Berkeley
Berkeley's Of the Principles of Human Knowledge
- Berkeley (1658-1753) begins with the claim that there
are ideas, and these are either
- Sense impressions
- Reflections on the passions or other mental events
- Memories or imaginings
- There is also a perceiver, and this I call myself, or a
soul, or a mind.
- Ideas require a mind (the perceiver)
- To exist is to be perceived: "esse is percipi"
- Supposition of any addition notion of existence is
contradictory: it is to suppose that there is an unperceived
perceivable
- Why have we supposed imperceptible existences? Perhaps
some notion of abstraction.
- Since everything requires mind to exist, "there is not
any other substance than spirit, or that which perceives"
(remember, "substance" is a technical term for being (ousia)
and means a thing that can exist independently).

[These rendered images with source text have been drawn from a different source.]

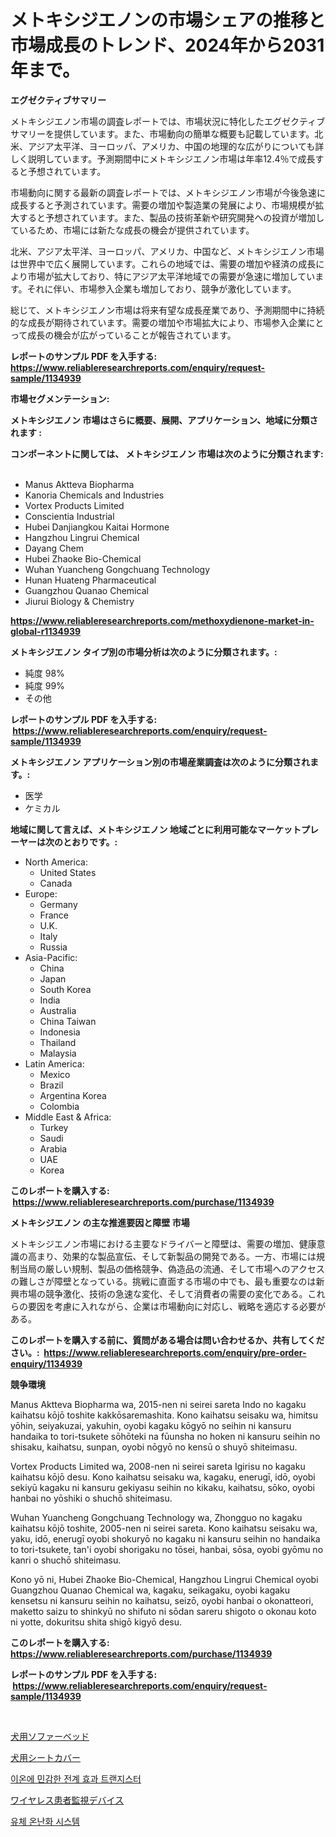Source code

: <p><h1>メトキシジエノンの市場シェアの推移と市場成長のトレンド、2024年から2031年まで。</h1></p><p><strong>エグゼクティブサマリー</strong></p>
<p><p>メトキシジエノン市場の調査レポートでは、市場状況に特化したエグゼクティブサマリーを提供しています。また、市場動向の簡単な概要も記載しています。北米、アジア太平洋、ヨーロッパ、アメリカ、中国の地理的な広がりについても詳しく説明しています。予測期間中にメトキシジエノン市場は年率12.4％で成長すると予想されています。</p><p>市場動向に関する最新の調査レポートでは、メトキシジエノン市場が今後急速に成長すると予測されています。需要の増加や製造業の発展により、市場規模が拡大すると予想されています。また、製品の技術革新や研究開発への投資が増加しているため、市場には新たな成長の機会が提供されています。</p><p>北米、アジア太平洋、ヨーロッパ、アメリカ、中国など、メトキシジエノン市場は世界中で広く展開しています。これらの地域では、需要の増加や経済の成長により市場が拡大しており、特にアジア太平洋地域での需要が急速に増加しています。それに伴い、市場参入企業も増加しており、競争が激化しています。</p><p>総じて、メトキシジエノン市場は将来有望な成長産業であり、予測期間中に持続的な成長が期待されています。需要の増加や市場拡大により、市場参入企業にとって成長の機会が広がっていることが報告されています。</p></p>
<p><strong>レポートのサンプル PDF を入手する: <a href="https://www.reliableresearchreports.com/enquiry/request-sample/1134939">https://www.reliableresearchreports.com/enquiry/request-sample/1134939</a></strong></p>
<p><strong>市場セグメンテーション:</strong></p>
<p><strong> メトキシジエノン 市場はさらに概要、展開、アプリケーション、地域に分類されます :</strong></p>
<p><strong>コンポーネントに関しては、 メトキシジエノン 市場は次のように分類されます: &nbsp;</strong></p>
<p><ul><li>Manus Aktteva Biopharma</li><li>Kanoria Chemicals and Industries</li><li>Vortex Products Limited</li><li>Conscientia Industrial</li><li>Hubei Danjiangkou Kaitai Hormone</li><li>Hangzhou Lingrui Chemical</li><li>Dayang Chem</li><li>Hubei Zhaoke Bio-Chemical</li><li>Wuhan Yuancheng Gongchuang Technology</li><li>Hunan Huateng Pharmaceutical</li><li>Guangzhou Quanao Chemical</li><li>Jiurui Biology & Chemistry</li></ul></p>
<p><strong><a href="https://www.reliableresearchreports.com/methoxydienone-market-in-global-r1134939">https://www.reliableresearchreports.com/methoxydienone-market-in-global-r1134939</a></strong></p>
<p><strong> メトキシジエノン タイプ別の市場分析は次のように分類されます。:</strong></p>
<p><ul><li>純度 98%</li><li>純度 99%</li><li>その他</li></ul></p>
<p><strong>レポートのサンプル PDF を入手する: &nbsp;<a href="https://www.reliableresearchreports.com/enquiry/request-sample/1134939">https://www.reliableresearchreports.com/enquiry/request-sample/1134939</a></strong></p>
<p><strong> メトキシジエノン アプリケーション別の市場産業調査は次のように分類されます。:</strong></p>
<p><ul><li>医学</li><li>ケミカル</li></ul></p>
<p><strong>地域に関して言えば、メトキシジエノン 地域ごとに利用可能なマーケットプレーヤーは次のとおりです。:</strong></p>
<p><ul>
    <li>
        North America:
        <ul>
            <li>United States</li>
            <li>Canada</li>
        </ul>
    </li>
    <li>
        Europe:
        <ul>
            <li>Germany</li>
            <li>France</li>
            <li>U.K.</li>
            <li>Italy</li>
            <li>Russia</li>
        </ul>
    </li>
    <li>
        Asia-Pacific:
        <ul>
            <li>China</li>
            <li>Japan</li>
            <li>South Korea</li>
            <li>India</li>
            <li>Australia</li>
            <li>China Taiwan</li>
            <li>Indonesia</li>
            <li>Thailand</li>
            <li>Malaysia</li>
        </ul>
    </li>
    <li>
        Latin America:
        <ul>
            <li>Mexico</li>
            <li>Brazil</li>
            <li>Argentina Korea</li>
            <li>Colombia</li>
        </ul>
    </li>
    <li>
        Middle East & Africa:
        <ul>
            <li>Turkey</li>
            <li>Saudi</li>
            <li>Arabia</li>
            <li>UAE</li>
            <li>Korea</li>
        </ul>
    </li>
    </ul></p>
<p><strong>このレポートを購入する: &nbsp;<a href="https://www.reliableresearchreports.com/purchase/1134939">https://www.reliableresearchreports.com/purchase/1134939</a></strong></p>
<p><strong>メトキシジエノン の主な推進要因と障壁 市場</strong></p>
<p><p>メトキシジエノン市場における主要なドライバーと障壁は、需要の増加、健康意識の高まり、効果的な製品宣伝、そして新製品の開発である。一方、市場には規制当局の厳しい規制、製品の価格競争、偽造品の流通、そして市場へのアクセスの難しさが障壁となっている。挑戦に直面する市場の中でも、最も重要なのは新興市場の競争激化、技術の急速な変化、そして消費者の需要の変化である。これらの要因を考慮に入れながら、企業は市場動向に対応し、戦略を適応する必要がある。</p></p>
<p><strong>このレポートを購入する前に、質問がある場合は問い合わせるか、共有してください。:&nbsp; <a href="https://www.reliableresearchreports.com/enquiry/pre-order-enquiry/1134939">https://www.reliableresearchreports.com/enquiry/pre-order-enquiry/1134939</a></strong></p>
<p><strong>競争環境</strong></p>
<p><p>Manus Aktteva Biopharma wa, 2015-nen ni seirei sareta Indo no kagaku kaihatsu kōjō toshite kakkōsaremashita. Kono kaihatsu seisaku wa, himitsu yōhin, seiyakuzai, yakuhin, oyobi kagaku kōgyō no seihin ni kansuru handaika to tori-tsukete sōhōteki na fūunsha no hoken ni kansuru seihin no shisaku, kaihatsu, sunpan, oyobi nōgyō no kensū o shuyō shiteimasu.</p><p>Vortex Products Limited wa, 2008-nen ni seirei sareta Igirisu no kagaku kaihatsu kōjō desu. Kono kaihatsu seisaku wa, kagaku, enerugī, idō, oyobi sekiyū kagaku ni kansuru gekiyasu seihin no kikaku, kaihatsu, sōko, oyobi hanbai no yōshiki o shuchō shiteimasu.</p><p>Wuhan Yuancheng Gongchuang Technology wa, Zhongguo no kagaku kaihatsu kōjō toshite, 2005-nen ni seirei sareta. Kono kaihatsu seisaku wa, yaku, idō, enerugī oyobi shokuryō no kagaku ni kansuru seihin no handaika to tori-tsukete, tan'i oyobi shorigaku no tōsei, hanbai, sōsa, oyobi gyōmu no kanri o shuchō shiteimasu.</p><p>Kono yō ni, Hubei Zhaoke Bio-Chemical, Hangzhou Lingrui Chemical oyobi Guangzhou Quanao Chemical wa, kagaku, seikagaku, oyobi kagaku kensetsu ni kansuru seihin no kaihatsu, seizō, oyobi hanbai o okonatteori, maketto saizu to shinkyū no shifuto ni sōdan sareru shigoto o okonau koto ni yotte, dokuritsu shita shigō kigyō desu.</p></p>
<p><strong>このレポートを購入する: &nbsp; <a href="https://www.reliableresearchreports.com/purchase/1134939">https://www.reliableresearchreports.com/purchase/1134939</a></strong></p>
<p><strong>レポートのサンプル PDF を入手する: &nbsp;<a href="https://www.reliableresearchreports.com/enquiry/request-sample/1134939">https://www.reliableresearchreports.com/enquiry/request-sample/1134939</a></strong><strong></strong></p>
<p>&nbsp;</p>
<p><p><a href="https://github.com/CloydAbbott2023/Market-Research-Report-List-1/blob/main/791915926098.md">犬用ソファーベッド</a></p><p><a href="https://github.com/AaronVargas43/Market-Research-Report-List-1/blob/main/854525826097.md">犬用シートカバー</a></p><p><a href="https://medium.com/@bobbyreitenberg879562023/%EC%9D%B4%EC%98%A8-%EA%B0%90%EC%9D%91-%ED%95%84%EB%93%9C-%ED%9A%A8%EA%B3%BC-%ED%8A%B8%EB%9E%9C%EC%A7%80%EC%8A%A4%ED%84%B0-%EC%8B%9C%EC%9E%A5-%EB%8F%99%ED%96%A5-%EB%B0%8F-%EC%8B%9C%EC%9E%A5-%EB%B6%84%EC%84%9D%EC%9D%80-2024-2031-%EA%B8%B0%EA%B0%84%EC%97%90-%EB%8C%80%ED%95%B4-%EC%98%88%EC%B8%A1%EB%90%98%EC%97%88%EC%8A%B5%EB%8B%88%EB%8B%A4-0b14382c0052">이온에 민감한 전계 효과 트랜지스터</a></p><p><a href="https://medium.com/@logaolloway76845/%E3%83%AF%E3%82%A4%E3%83%A4%E3%83%AC%E3%82%B9%E6%82%A3%E8%80%85%E3%83%A2%E3%83%8B%E3%82%BF%E3%83%AA%E3%83%B3%E3%82%B0%E3%83%87%E3%83%90%E3%82%A4%E3%82%B9%E5%B8%82%E5%A0%B4%E3%81%AE%E3%83%A1%E3%83%88%E3%83%AA%E3%82%AF%E3%82%B9%E3%82%92%E8%A7%A3%E8%AA%AD%E3%81%99%E3%82%8B-%E5%B8%82%E5%A0%B4%E3%82%B7%E3%82%A7%E3%82%A2-%E3%83%88%E3%83%AC%E3%83%B3%E3%83%89-%E6%88%90%E9%95%B7%E3%83%91%E3%82%BF%E3%83%BC%E3%83%B3-c51fd464baeb">ワイヤレス患者監視デバイス</a></p><p><a href="https://medium.com/@chancelesch/%EC%9C%A0%EC%B2%B4-%EA%B0%80%EC%97%B4-%EC%8B%9C%EC%8A%A4%ED%85%9C-%EC%8B%9C%EC%9E%A5-%EC%84%B1%EA%B3%B5%EC%A0%81%EC%9D%B8-%EB%B9%84%EC%A6%88%EB%8B%88%EC%8A%A4-%EC%A0%84%EB%9E%B5%EC%9D%98-%EC%97%B4%EC%87%A0-2031%EB%85%84%EA%B9%8C%EC%A7%80-%EC%98%88%EC%B8%A1-7e96b1700be4">유체 온난화 시스템</a></p></p>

- Berkeley also rejects the idea of primary versus
secondary qualities (a view of Locke's).
- According to Locke, primary qualities exist in
the thing, and secondary qualities are projected onto
a thing by us.
- Berkeley sees in this the underlying idea of
"matter" as a thing that has no properties of its own
but holds other properties.
- But, pure matter is a stuff without any sensible
properties. It is impossible to conceive of this
imperceptible stuff that underlies objects but itself
has not real properties of its own.
- Also, supposed primary qualities like extension
are as much a perceptible thing as are heat. They are
also various by the perceiver, since for example we
use different measures of extension.
- Berkeley attacks at this point the idea of matter and
bodies.
- The idea of matter is just the idea of being in
general. But this does not prove that matter is a
separate thing!
- Nor do we even need to suppose that bodies are
separate from perception.
- "The supposition of external bodies is not
necessary for the producing our ideas"
- Furthermore, positing bodies explains nothing,
since we have no theory of why bodies cause sensations
or other ideas.
- If there were bodies (in this usual sense of the
word), it would be impossible to know!
- This is Berkeley's idealism, which posits the world is
ideas - but it is empiricism, not a form of rationalism (as
was the idealism of Plato).
- Berkeley does conclude that there must be a source of
many ideas other than myself
- I have will over some ideas
- But I have no will over many ideas
- There must be another will that produces
the latter
- Similarly, there are other special features of
some ideas
- Some ideas are stronger than those
produced by my will
- These ideas have regularity; this allows for
foresight
- Some ideas are the ideas had by God.
- God also is viewing the world, and creating and maintaining
these stronger, consistent ideas (over which I have no control).